One of the problems that most companies encounter when they migrate from a centralized to a decentralized organizational model is setting up targets and designing reward systems for the newly formed strategic business units.
As the managers of these business units get involved in strategic decision-making, they face the challenge of achieving great results and avoid experiencing a backlash from senior executives.
In the end, they are more likely to negotiate manageable targets that appear outwardly tough but are inwardly comfortable. In the long-term, this approach doesn’t help at all to improve organizational performance.
To really benefit from decentralization and empowerment, you should re-examine how you set targets, measure performance, and design your reward systems.
Below are issues that you should consider in order to make measuring performance in this new business model successful:
Top management commitment: Most change projects start from the top of the organization and are then cascaded down. Senior executive’s involvement is key to securing buy in because of their power and influence.

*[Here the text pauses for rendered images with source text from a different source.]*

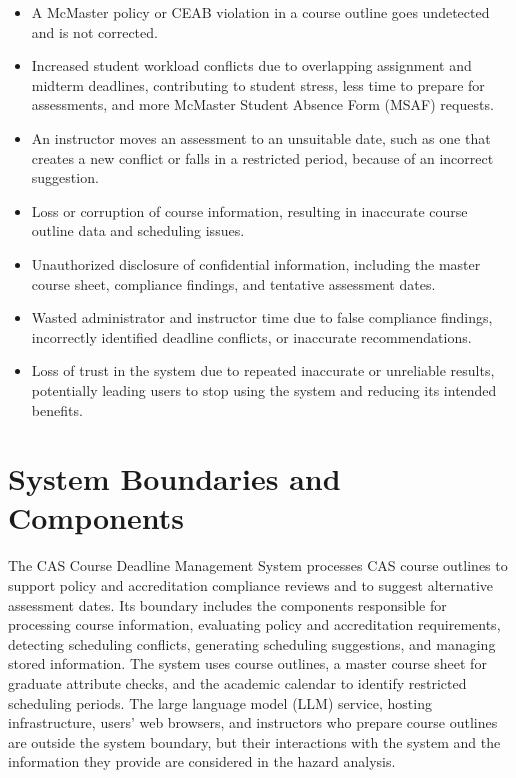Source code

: \documentclass{article}
\begin{document}
\begin{itemize}
    \item A McMaster policy or CEAB violation in a course outline goes undetected and is not corrected.
    \item Increased student workload conflicts due to overlapping assignment and midterm deadlines, contributing to student stress, less time to prepare for assessments, and more McMaster Student Absence Form (MSAF) requests.
    \item An instructor moves an assessment to an unsuitable date, such as one that creates a new conflict or falls in a restricted period, because of an incorrect suggestion.
    \item Loss or corruption of course information, resulting in inaccurate course outline data and scheduling issues.
    \item Unauthorized disclosure of confidential information, including the master course sheet, compliance findings, and tentative assessment dates.
    \item Wasted administrator and instructor time due to false compliance findings, incorrectly identified deadline conflicts, or inaccurate recommendations.
    \item Loss of trust in the system due to repeated inaccurate or unreliable results, potentially leading users to stop using the system and reducing its intended benefits.
\end{itemize}


\section{System Boundaries and Components} \label{sec_Boundaries}


The CAS Course Deadline Management System processes CAS course outlines to support policy and accreditation 
compliance reviews and to suggest alternative assessment dates. Its boundary includes the components responsible for processing course 
information, evaluating policy and accreditation requirements, detecting scheduling conflicts, generating scheduling 
suggestions, and managing stored information. The system uses course outlines, a master course sheet for graduate 
attribute checks, and the academic calendar to identify restricted scheduling periods. The large language model (LLM) service, 
hosting infrastructure, users' web browsers, and instructors who prepare course outlines are outside the system 
boundary, but their interactions with the system and the information they provide are considered in the hazard analysis.
\end{document}
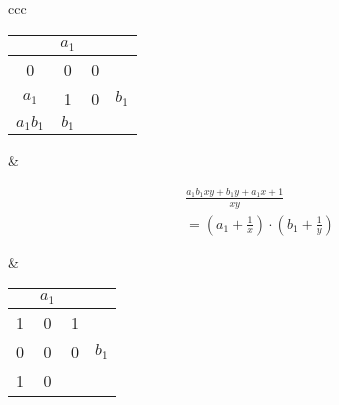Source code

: \documentclass[preview]{standalone}
\begin{document}
\begin{tabular}{ccc}

\begin{tabular}{ c c c | c}
    & $a_1$ &  & \\  
    \hline
    0  & 0 & 0  & \\
    \cellcolor{yellow} $a_1$ & \cellcolor{yellow} 1 & 0  & $b_1$ \\
    \cellcolor{yellow} $a_1 b_1 $ & \cellcolor{yellow} $b_1$  &  & \\
\end{tabular} & 

\parbox{4cm}{
    \begin{center}
    \begin{equation*}
    \begin{split}
        \frac{a_1 b_1x y + b_1 y + a_1 x + 1}{xy} \\
        = (a_1 + \frac{1}{x}) \cdot (b_1 + \frac{1}{y})
    \end{split}
    \end{equation*}
    \end{center}
} &
\begin{tabular}{ c c c | c}
    & $a_1$ &  & \\  
    \hline
    1  & 0 & 1  & \\
    \cellcolor{yellow} 0 & \cellcolor{yellow} 0 & 0  & $b_1$ \\
    \cellcolor{yellow} 1 & \cellcolor{yellow} 0  &  & \\
\end{tabular} 

\end{tabular}
\end{document}
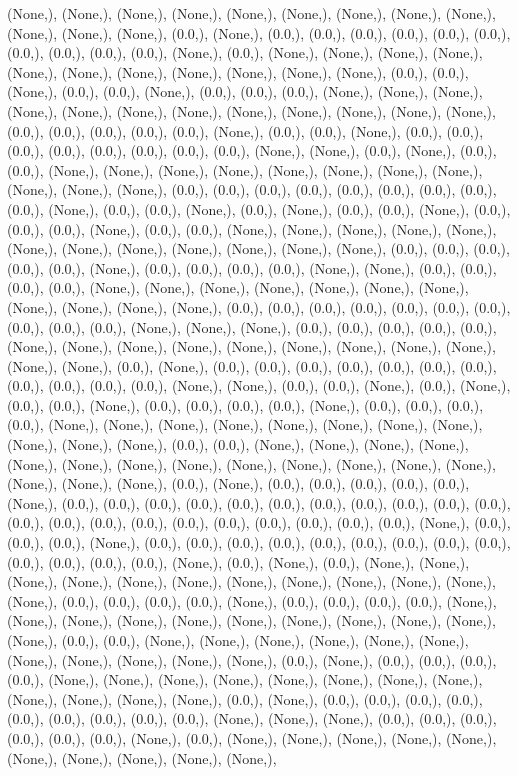 \documentclass{article}
\begin{document}
(None,), (None,), (None,), (None,), (None,), (None,), (None,), (None,), (None,), (None,), (None,), (None,), (0.0,), (None,), (0.0,), (0.0,), (0.0,), (0.0,), (0.0,), (0.0,), (0.0,), (0.0,), (0.0,), (0.0,), (None,), (0.0,), (None,), (None,), (None,), (None,), (None,), (None,), (None,), (None,), (None,), (None,), (None,), (0.0,), (0.0,), (None,), (0.0,), (0.0,), (None,), (0.0,), (0.0,), (0.0,), (None,), (None,), (None,), (None,), (None,), (None,), (None,), (None,), (None,), (None,), (None,), (None,), (0.0,), (0.0,), (0.0,), (0.0,), (0.0,), (None,), (0.0,), (0.0,), (None,), (0.0,), (0.0,), (0.0,), (0.0,), (0.0,), (0.0,), (0.0,), (0.0,), (None,), (None,), (0.0,), (None,), (0.0,), (0.0,), (None,), (None,), (None,), (None,), (None,), (None,), (None,), (None,), (None,), (None,), (None,), (0.0,), (0.0,), (0.0,), (0.0,), (0.0,), (0.0,), (0.0,), (0.0,), (0.0,), (None,), (0.0,), (0.0,), (None,), (0.0,), (None,), (0.0,), (0.0,), (None,), (0.0,), (0.0,), (0.0,), (None,), (0.0,), (0.0,), (None,), (None,), (None,), (None,), (None,), (None,), (None,), (None,), (None,), (None,), (None,), (None,), (0.0,), (0.0,), (0.0,), (0.0,), (0.0,), (None,), (0.0,), (0.0,), (0.0,), (0.0,), (None,), (None,), (0.0,), (0.0,), (0.0,), (0.0,), (None,), (None,), (None,), (None,), (None,), (None,), (None,), (None,), (None,), (None,), (None,), (0.0,), (0.0,), (0.0,), (0.0,), (0.0,), (0.0,), (0.0,), (0.0,), (0.0,), (0.0,), (None,), (None,), (None,), (0.0,), (0.0,), (0.0,), (0.0,), (0.0,), (None,), (None,), (None,), (None,), (None,), (None,), (None,), (None,), (None,), (None,), (None,), (0.0,), (None,), (0.0,), (0.0,), (0.0,), (0.0,), (0.0,), (0.0,), (0.0,), (0.0,), (0.0,), (0.0,), (0.0,), (None,), (None,), (0.0,), (0.0,), (None,), (0.0,), (None,), (0.0,), (0.0,), (None,), (0.0,), (0.0,), (0.0,), (0.0,), (None,), (0.0,), (0.0,), (0.0,), (0.0,), (None,), (None,), (None,), (None,), (None,), (None,), (None,), (None,), (None,), (None,), (None,), (0.0,), (0.0,), (None,), (None,), (None,), (None,), (None,), (None,), (None,), (None,), (None,), (None,), (None,), (None,), (None,), (None,), (None,), (None,), (0.0,), (None,), (0.0,), (0.0,), (0.0,), (0.0,), (0.0,), (None,), (0.0,), (0.0,), (0.0,), (0.0,), (0.0,), (0.0,), (0.0,), (0.0,), (0.0,), (0.0,), (0.0,), (0.0,), (0.0,), (0.0,), (0.0,), (0.0,), (0.0,), (0.0,), (0.0,), (0.0,), (0.0,), (None,), (0.0,), (0.0,), (0.0,), (None,), (0.0,), (0.0,), (0.0,), (0.0,), (0.0,), (0.0,), (0.0,), (0.0,), (0.0,), (0.0,), (0.0,), (0.0,), (0.0,), (None,), (0.0,), (None,), (0.0,), (None,), (None,), (None,), (None,), (None,), (None,), (None,), (None,), (None,), (None,), (None,), (None,), (0.0,), (0.0,), (0.0,), (0.0,), (None,), (0.0,), (0.0,), (0.0,), (0.0,), (None,), (None,), (None,), (None,), (None,), (None,), (None,), (None,), (None,), (None,), (None,), (0.0,), (0.0,), (None,), (None,), (None,), (None,), (None,), (None,), (None,), (None,), (None,), (None,), (None,), (0.0,), (None,), (0.0,), (0.0,), (0.0,), (0.0,), (None,), (None,), (None,), (None,), (None,), (None,), (None,), (None,), (None,), (None,), (None,), (None,), (0.0,), (None,), (0.0,), (0.0,), (0.0,), (0.0,), (0.0,), (0.0,), (0.0,), (0.0,), (0.0,), (None,), (None,), (None,), (0.0,), (0.0,), (0.0,), (0.0,), (0.0,), (0.0,), (None,), (0.0,), (None,), (None,), (None,), (None,), (None,), (None,), (None,), (None,), (None,), (None,), 
\end{document}
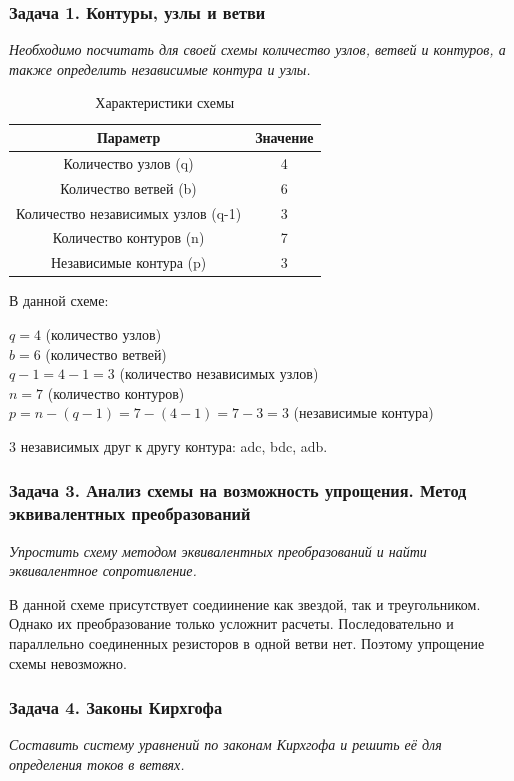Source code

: \subsubsection{Задача 1. Контуры, узлы и ветви}
\textit{Необходимо посчитать для своей схемы количество узлов, ветвей и контуров, а также определить независимые контура и узлы.}
\begin{table}[H]
\centering
\begin{tabular}{|c|c|}
\hline
\textbf{Параметр} & \textbf{Значение} \\
\hline
Количество узлов (q) & 4 \\
\hline
Количество ветвей (b) & 6 \\
\hline
Количество независимых узлов (q-1) & 3 \\
\hline
Количество контуров (n) & 7 \\
\hline
Независимые контура (p) & 3 \\
\hline
\end{tabular}
\caption{Характеристики схемы}
\label{tab:circuit_characteristics}
\end{table}

В данной схеме:
\begin{flushleft}
$q = 4$ (количество узлов) \\
$b = 6$ (количество ветвей) \\
$q-1 = 4-1 = 3$ (количество независимых узлов) \\
$n = 7$ (количество контуров) \\
$p = n-(q-1) = 7-(4-1) = 7-3 = 3$ (независимые контура)
\end{flushleft}

3 независимых друг к другу контура: adc, bdc, adb.

\subsubsection{Задача 3. Анализ схемы на возможность упрощения. Метод эквивалентных преобразований}
\textit{Упростить схему методом эквивалентных преобразований и найти эквивалентное сопротивление.}

В данной схеме присутствует соедиинение как звездой, так и треугольником. Однако их преобразование только усложнит расчеты. Последовательно и параллельно соединенных резисторов в одной ветви нет. Поэтому упрощение схемы невозможно.


\subsubsection{Задача 4. Законы Кирхгофа}
\textit{Составить систему уравнений по законам Кирхгофа и решить её для определения токов в ветвях.}


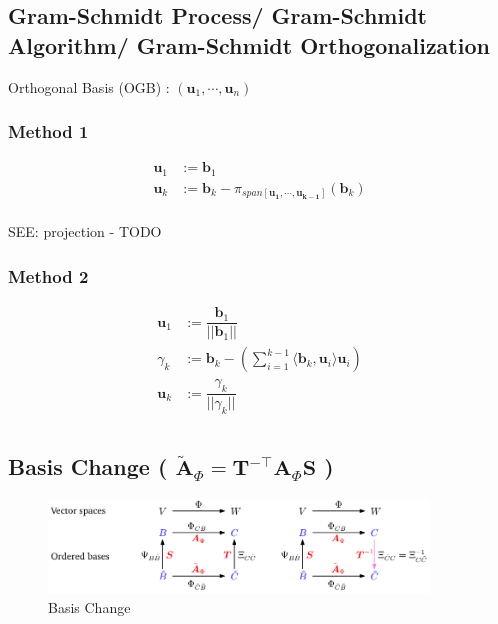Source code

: \subsection{Gram-Schmidt Process/ Gram-Schmidt Algorithm/ Gram-Schmidt Orthogonalization \cite{mfml-1}}\label{Gram-Schmidt Process/ Gram-Schmidt Algorithm/ Gram-Schmidt Orthogonalization}

Orthogonal Basis (OGB) : $(\mathbf{u}_1, \cdots ,\mathbf{u}_n)$

\subsubsection*{Method 1 \cite{mfml-1}}

\begin{align*}
    \mathbf{u}_1 &:= \mathbf{b}_1 \\
    \mathbf{u}_k &:= \mathbf{b}_k - \pi_{span[\mathbf{u_1, \cdots, u_{k-1}}]}(\mathbf{b}_k) \\
\end{align*}

SEE: projection - TODO

\subsubsection*{Method 2 \cite{youtube/UOZjINOGLog-Gram-Schmidt-Orthogonalisation-Process}}

\begin{align*}
    \displaystyle
    \mathbf{u}_1 &:= \dfrac{\mathbf{b}_1}{||\mathbf{b}_1||}\\
    \gamma_k &:= \mathbf{b}_k - \left( \sum_{i=1}^{k-1} \langle \mathbf{b}_k, \mathbf{u}_i \rangle \mathbf{u}_i \right)\\
    \mathbf{u}_k &:= \dfrac{\gamma_k}{||\gamma_k||}\\
\end{align*}




\subsection{Basis Change ( $\mathbf{\tilde{A}}_\Phi = \mathbf{T^{-\top}A}_\Phi \mathbf{S}$ ) \cite{mfml-1}}\label{Basis Change}

\begin{figure}[h]
    \centering
    \includegraphics[width=\linewidth, height=2.5cm, keepaspectratio]{Pictures/maths/basis-change.png}
    \caption{Basis Change}
\end{figure}

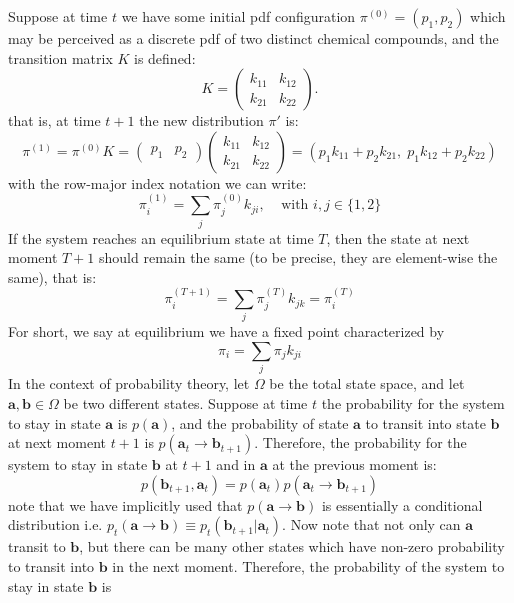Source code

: \documentclass{article}
\begin{document}
Suppose at time $t$ we have some initial pdf configuration $\pi^{(0)} = (p_1, p_2)$ which may be perceived as a discrete pdf of two distinct chemical compounds, and the transition matrix $K$ is defined:
\[
	K=
\begin{pmatrix}
	k_{11} & k_{12} \\ k_{21} & k_{22}
\end{pmatrix}
.\] 
that is, at time $t+1$ the new distribution $\pi'$ is:
\begin{equation}
	\pi^{(1)} = \pi^{(0)} K = 
	\begin{pmatrix}
		p_1 & p_2
	\end{pmatrix}
	\begin{pmatrix}
	k_{11} & k_{12} \\ k_{21} & k_{22}	
	\end{pmatrix}
	= (p_1 k_{11} + p_2 k_{21},\; p_1 k_{12} + p_2 k_{22})
\end{equation}
with the row-major index notation we can write:
\begin{equation}
	\pi_i^{(1)} = \sum_{j} \pi_j^{(0)} k_{ji},\;\;\;\;\text{with } i,j \in \{1,2\}
\end{equation}
If the system reaches an equilibrium state at time $T$, then the state at next moment $T+1$ should remain the same (to be precise, they are element-wise the same), that is:
\begin{equation}
	 \pi_i^{(T+1)} = \sum_{j} \pi_j^{(T)} k_{jk} = \pi_i^{(T)}
\end{equation}
For short, we say at equilibrium we have a fixed point characterized by
\begin{equation}
	\boxed{\pi_i = \sum_{j} \pi_j k_{ji} }
\end{equation}
In the context of probability theory, let $\Omega$ be the total state space, and let $\mathbf{a}, \mathbf{b} \in \Omega$ be two different states. Suppose at time $t$ the probability for the system to stay in state $\mathbf{a}$ is $p(\mathbf{a})$, and the probability of state $\mathbf{a}$ to transit into state $\mathbf{b}$ at next moment $t+1$ is $p(\mathbf{a}_t \rightarrow \mathbf{b}_{t+1})$. Therefore, the probability for the system to stay in state $\mathbf{b}$ at $t+1$ and in $\mathbf{a}$ at the previous moment is:
\begin{equation}
	p(\mathbf{b}_{t+1}, \mathbf{a}_t) = p(\mathbf{a}_t) p(\mathbf{a}_{t} \rightarrow \mathbf{b}_{t+1})
\end{equation}
note that we have implicitly used that  $p(\mathbf{a} \rightarrow \mathbf{b})$ is essentially a conditional distribution i.e. $p_t(\mathbf{a} \rightarrow \mathbf{b})	\equiv p_t(\mathbf{b}_{t+1}|\mathbf{a}_t)$. Now note that not only can $\mathbf{a}$ transit to $\mathbf{b}$, but there can be many other states which have non-zero probability to transit into $\mathbf{b}$ in the next moment. Therefore, the probability of the system to stay in state $\mathbf{b}$ is 
\end{document}
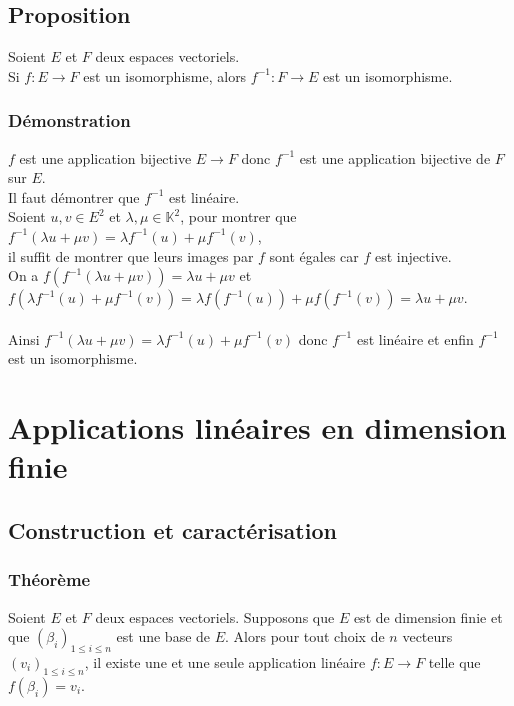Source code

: \documentclass[a4paper,10pt]{book} %
\newcommand{\K}{\mathbb{K}}
\begin{document}
\subsection{Proposition}
Soient $E$ et $F$ deux espaces vectoriels.\\
Si $f:E\rightarrow F$ est un isomorphisme, alors $f^{-1} : F\rightarrow E$ est un isomorphisme.

\subsubsection{Démonstration}
$f$ est une application bijective $E\rightarrow F$ donc $f^{-1}$ est une application bijective de $F$ sur $E$.\\
Il faut démontrer que $f^{-1}$ est linéaire.\\

Soient $u,v \in E^2$ et $\lambda, \mu \in \K^2$, pour montrer que $f^{-1}(\lambda u+\mu v)=\lambda f^{-1}(u)+\mu f^{-1}(v)$,\\
il suffit de montrer que leurs images par $f$ sont égales car $f$ est injective.\\

On a $f(f^{-1}(\lambda u+\mu v))=\lambda u+\mu v$ et
$f(\lambda f^{-1}(u)+\mu f^{-1}(v))=\lambda f(f^{-1}(u))+\mu f(f^{-1}(v))=\lambda u+\mu v$.\\\\
Ainsi $f^{-1}(\lambda u+\mu v)=\lambda f^{-1}(u)+\mu f^{-1}(v)$ donc $f^{-1}$ est linéaire et enfin $f^{-1}$ est un isomorphisme.

\newpage

\section{Applications linéaires en dimension finie}
\subsection{Construction et caractérisation}
\subsubsection{Théorème}
Soient $E$ et $F$ deux espaces vectoriels. Supposons que $E$ est de dimension finie et que $(\beta_i)_{1\leq i\leq n}$ est une base de $E$. Alors pour tout choix de $n$ vecteurs $(v_i)_{1\leq i\leq n}$, il existe une et une seule application linéaire $f:E\rightarrow F$ telle que $f(\beta_i)=v_i$.
\end{document}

Management should be able to clearly communicate the reasons and benefits of measuring and improving performance. They should also be able identify and analyse any training and educational needs and address the issues accordingly.
Better trained employees often lead to more satisfied and loyal customers and ultimately improved cash flows and shareholder value.
Definition of your targets: Targets should not only be financial but also strategic. They should be underpinned by clear action plans that cascade down the organization and promote both ownership and commitment.
Most organizations are still glued to the notion of focusing on actual versus budget numbers.
In order to get a broader view of business performance, your reports should take a modern balanced scorecard approach that tracks progress in various areas of the business. They should be relative to other strategic business units and external factors. Furthermore:
- Are your targets demanding or not and how are they linked with the reward systems?
- Are you sending out a message that promotes winners and punishes losers?
- Are employees getting all the support they need to improve performance?
By using performance management tools such as scorecards to set targets, you will avoid the mistake of focusing on numerical variances that tell nothing about what to do differently in the future.
Instead, scorecards help you set targets that will result in real action plans that spell out changes to processes, timescales and responsibilities for implementing them.
Reward Processes: Compensation systems should be based on company-wide results. This means looking beyond the share price only and monitor performance in other parts of the business and against external competition.
Share prices can easily be manipulated and do not tell the whole story of the business. Lessons can be learned from the collapse of Enron, the former US giant oil company and Lehman Brothers, the former Wall Street titan.
During their operational time, both companies were great at hitting their numbers, but were poor at walking the talk of their core values. Their emphasis on numbers over company-wide results resulted in managers and employees getting rewarded for failure.